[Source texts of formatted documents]
+++
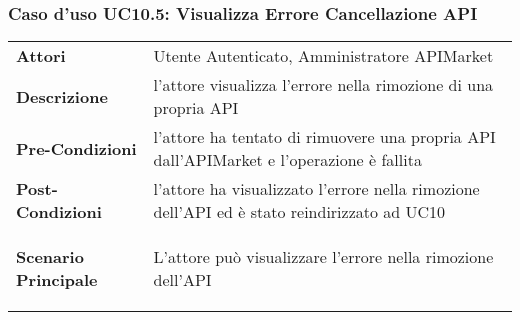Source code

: \subsubsection{Caso d'uso UC10.5: Visualizza Errore Cancellazione API}
\label{UC10.5}

\renewcommand*{\arraystretch}{1.6}
\begin{longtable}{ l | p{11cm}}
	\hline
	\rowcolor{Gray}
	\multicolumn{2}{c}{UC10.5: Visualizza Errore Cancellazione API} \\
	\hline
	\textbf{Attori} &Utente Autenticato, Amministratore APIMarket \\
	\textbf{Descrizione} & l'attore visualizza l'errore nella rimozione di una propria API\\
	\textbf{Pre-Condizioni} & l'attore ha tentato di rimuovere una propria API dall'APIMarket e l'operazione è fallita\\
	\textbf{Post-Condizioni}& l'attore ha visualizzato l'errore nella rimozione dell'API ed è stato reindirizzato ad UC10\\
	\textbf{Scenario Principale} & \begin{enumerate*}[label=(\arabic*.),itemjoin={\newline}]
		\item L'attore può visualizzare l'errore nella rimozione dell'API
	\end{enumerate*}\\
\end{longtable}


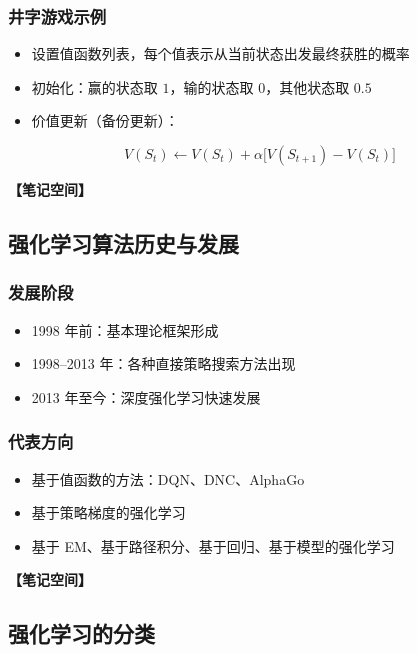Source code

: \documentclass[12pt,a4paper]{article}
\newcommand{\notespace}[1][3cm]{%
  \vspace{#1}%
  \noindent\textbf{【笔记空间】}%
  \vspace{#1}%
}
\newcommand{\1}{\mathbf{1}}
\begin{document}
\subsubsection*{井字游戏示例}

\begin{itemize}[leftmargin=2em]
  \item 设置值函数列表，每个值表示从当前状态出发最终获胜的概率
  \item 初始化：赢的状态取 $1$，输的状态取 $0$，其他状态取 $0.5$
  \item 价值更新（备份更新）：
\end{itemize}

\begin{equation}
V(S_t) \leftarrow V(S_t) + \alpha \bigl[V(S_{t+1}) - V(S_t)\bigr]
\end{equation}

\notespace[2cm]

\subsection{强化学习算法历史与发展}

\subsubsection*{发展阶段}

\begin{itemize}[leftmargin=2em]
  \item 1998 年前：基本理论框架形成
  \item 1998--2013 年：各种直接策略搜索方法出现
  \item 2013 年至今：深度强化学习快速发展
\end{itemize}

\subsubsection*{代表方向}

\begin{itemize}[leftmargin=2em]
  \item 基于值函数的方法：DQN、DNC、AlphaGo
  \item 基于策略梯度的强化学习
  \item 基于 EM、基于路径积分、基于回归、基于模型的强化学习
\end{itemize}

\notespace[2cm]

\subsection{强化学习的分类}
\end{document}
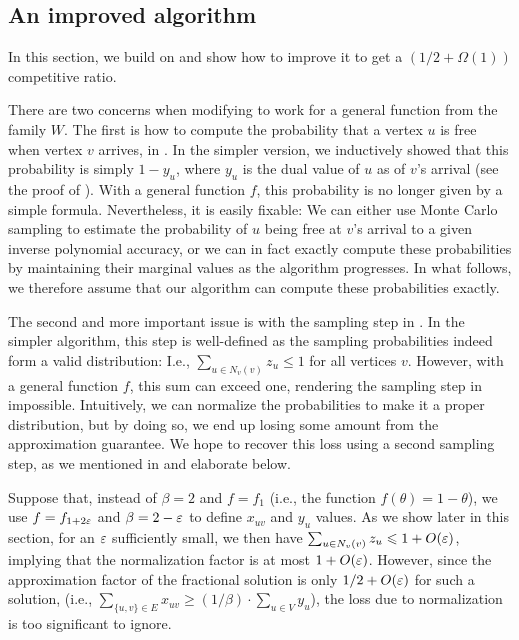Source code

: \subsection{An improved algorithm}\label{sec:imrpoved-algorithm}

In this section, we build on  and show how to improve it to get a 
$(1/2 + \Omega(1))$ competitive ratio.

There are two concerns when modifying  to work for a general
function from the family $W$.
The first is how to compute the probability that a vertex $u$ is free when vertex $v$ arrives, 
in .
In the simpler version, we inductively showed that this probability is simply $1 - y_u$, where 
$y_u$ is the dual value of $u$ as of $v$'s arrival (see the proof of ). 
With a general function $f$, this probability is no longer given by a simple formula. 
Nevertheless, it is easily fixable: We can either use Monte Carlo sampling to estimate the 
probability of $u$ being free at $v$'s arrival to a given inverse polynomial accuracy, 
or we can in fact exactly compute these probabilities by maintaining their marginal values 
as the algorithm progresses. 
In what follows, we therefore assume that our algorithm can compute these probabilities 
exactly.

The second and more important issue is with the sampling step in .
In the simpler algorithm, this step is well-defined as the sampling probabilities indeed form a 
valid distribution: 
I.e., $\sum_{u \in N_v(v)}z_u \leq 1$ for all vertices $v$.
However, with a general function $f$, this sum can exceed one, rendering the sampling step in 
 impossible.
Intuitively, we can normalize the probabilities to make it a proper distribution, but by doing so,
we end up losing some amount from the approximation guarantee.
We hope to recover this loss using a second sampling step, as we mentioned in 
and elaborate below.

Suppose that, instead of $\beta = 2$ and $f = f_1$ (i.e., the function $f(\theta) = 1 - \theta$), 
we use $f = f_{1 + 2 \e}$ and $\beta = 2 - \e$ to define $x_{uv}$ and $y_u$ values.
As we show later in this section, for an $\e$ sufficiently small, we then have $\sum_{u \in N_v(v)} 
z_u \leq 1 + O(\e)$, implying that the normalization factor is at most $1 + O(\e)$.
However, since the approximation factor of the fractional solution is only $1/2 + O(\e)$ for such 
a solution, (i.e., $\sum_{\{u,v\} \in E} x_{uv} \geq (1/\beta) \cdot \sum_{u \in V} y_u$), the 
loss due to normalization is too significant to ignore.

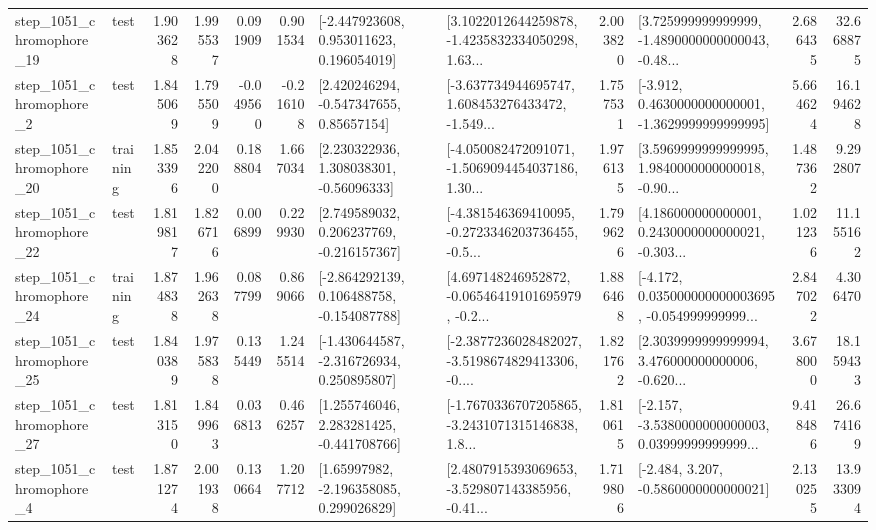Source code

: \begin{tabular}{llrrrrllrlrr}
 step\_1051\_chromophore\_19 &      test &      1.903628 &    1.995537 &      0.091909 &  0.901534 &    [-2.447923608, 0.953011623, 0.196054019] &  [3.1022012644259878, -1.4235832334050298, 1.63... &       2.003820 &  [3.725999999999999, -1.4890000000000043, -0.48... &            2.686435 &         32.668875 \\
  step\_1051\_chromophore\_2 &      test &      1.845069 &    1.795509 &     -0.049560 & -0.216108 &     [2.420246294, -0.547347655, 0.85657154] &  [-3.637734944695747, 1.608453276433472, -1.549... &       1.757531 &  [-3.912, 0.4630000000000001, -1.3629999999999995] &            5.664624 &         16.194628 \\
 step\_1051\_chromophore\_20 &  training &      1.853396 &    2.042200 &      0.188804 &  1.667034 &     [2.230322936, 1.308038301, -0.56096333] &  [-4.050082472091071, -1.5069094454037186, 1.30... &       1.976135 &  [3.5969999999999995, 1.9840000000000018, -0.90... &            1.487362 &          9.292807 \\
 step\_1051\_chromophore\_22 &      test &      1.819817 &    1.826716 &      0.006899 &  0.229930 &    [2.749589032, 0.206237769, -0.216157367] &  [-4.381546369410095, -0.2723346203736455, -0.5... &       1.799626 &  [4.186000000000001, 0.2430000000000021, -0.303... &            1.021236 &         11.155162 \\
 step\_1051\_chromophore\_24 &  training &      1.874838 &    1.962638 &      0.087799 &  0.869066 &   [-2.864292139, 0.106488758, -0.154087788] &  [4.697148246952872, -0.06546419101695979, -0.2... &       1.886468 &  [-4.172, 0.035000000000003695, -0.054999999999... &            2.847022 &          4.306470 \\
 step\_1051\_chromophore\_25 &      test &      1.840389 &    1.975838 &      0.135449 &  1.245514 &   [-1.430644587, -2.316726934, 0.250895807] &  [-2.3877236028482027, -3.5198674829413306, -0.... &       1.821762 &  [2.3039999999999994, 3.476000000000006, -0.620... &            3.678000 &         18.159433 \\
 step\_1051\_chromophore\_27 &      test &      1.813150 &    1.849963 &      0.036813 &  0.466257 &    [1.255746046, 2.283281425, -0.441708766] &  [-1.7670336707205865, -3.2431071315146838, 1.8... &       1.810615 &  [-2.157, -3.5380000000000003, 0.03999999999999... &            9.418486 &         26.674169 \\
  step\_1051\_chromophore\_4 &      test &      1.871274 &    2.001938 &      0.130664 &  1.207712 &     [1.65997982, -2.196358085, 0.299026829] &  [2.4807915393069653, -3.529807143385956, -0.41... &       1.719806 &               [-2.484, 3.207, -0.5860000000000021] &            2.130255 &         13.933094 \\

\end{tabular}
+++
» TASK DIRECTIONS
All lines of the entries above where "attore" turns up should be reported.

» RESPONSE BOX
	\textbf{Descrizione} & l'attore visualizza l'errore nella rimozione di una propria API\\
	\textbf{Pre-Condizioni} & l'attore ha tentato di rimuovere una propria API dall'APIMarket e l'operazione è fallita\\
	\textbf{Post-Condizioni}& l'attore ha visualizzato l'errore nella rimozione dell'API ed è stato reindirizzato ad UC10\\
		\item L'attore può visualizzare l'errore nella rimozione dell'API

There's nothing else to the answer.